─── Source information ───

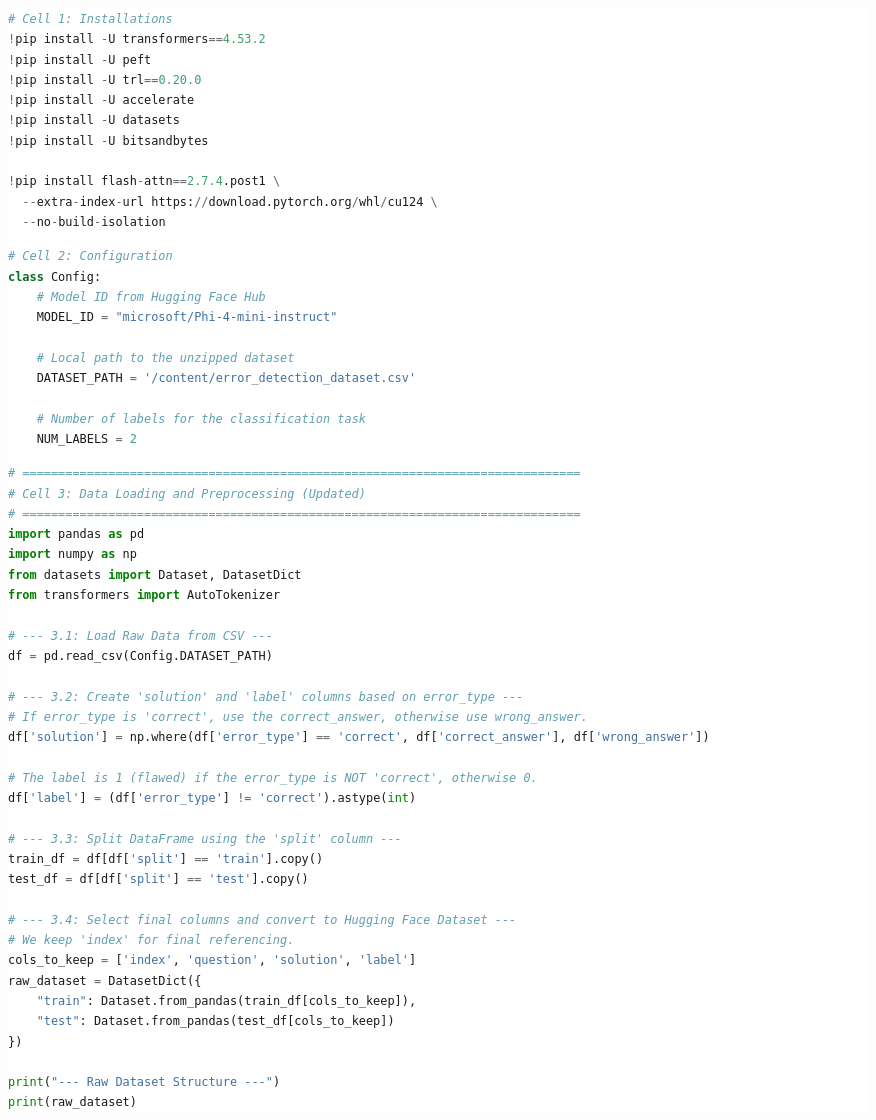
 ```python
# Cell 1: Installations
!pip install -U transformers==4.53.2
!pip install -U peft
!pip install -U trl==0.20.0
!pip install -U accelerate
!pip install -U datasets
!pip install -U bitsandbytes

!pip install flash-attn==2.7.4.post1 \
  --extra-index-url https://download.pytorch.org/whl/cu124 \
  --no-build-isolation
```

```python
# Cell 2: Configuration
class Config:
    # Model ID from Hugging Face Hub
    MODEL_ID = "microsoft/Phi-4-mini-instruct"

    # Local path to the unzipped dataset
    DATASET_PATH = '/content/error_detection_dataset.csv'

    # Number of labels for the classification task
    NUM_LABELS = 2
```


```python
# ==============================================================================
# Cell 3: Data Loading and Preprocessing (Updated)
# ==============================================================================
import pandas as pd
import numpy as np
from datasets import Dataset, DatasetDict
from transformers import AutoTokenizer

# --- 3.1: Load Raw Data from CSV ---
df = pd.read_csv(Config.DATASET_PATH)

# --- 3.2: Create 'solution' and 'label' columns based on error_type ---
# If error_type is 'correct', use the correct_answer, otherwise use wrong_answer.
df['solution'] = np.where(df['error_type'] == 'correct', df['correct_answer'], df['wrong_answer'])

# The label is 1 (flawed) if the error_type is NOT 'correct', otherwise 0.
df['label'] = (df['error_type'] != 'correct').astype(int)

# --- 3.3: Split DataFrame using the 'split' column ---
train_df = df[df['split'] == 'train'].copy()
test_df = df[df['split'] == 'test'].copy()

# --- 3.4: Select final columns and convert to Hugging Face Dataset ---
# We keep 'index' for final referencing.
cols_to_keep = ['index', 'question', 'solution', 'label']
raw_dataset = DatasetDict({
    "train": Dataset.from_pandas(train_df[cols_to_keep]),
    "test": Dataset.from_pandas(test_df[cols_to_keep])
})

print("--- Raw Dataset Structure ---")
print(raw_dataset)
```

───

What the task asks:
Report the total of lines above containing the string "copy", and write nothing besides it.

Solution below:
2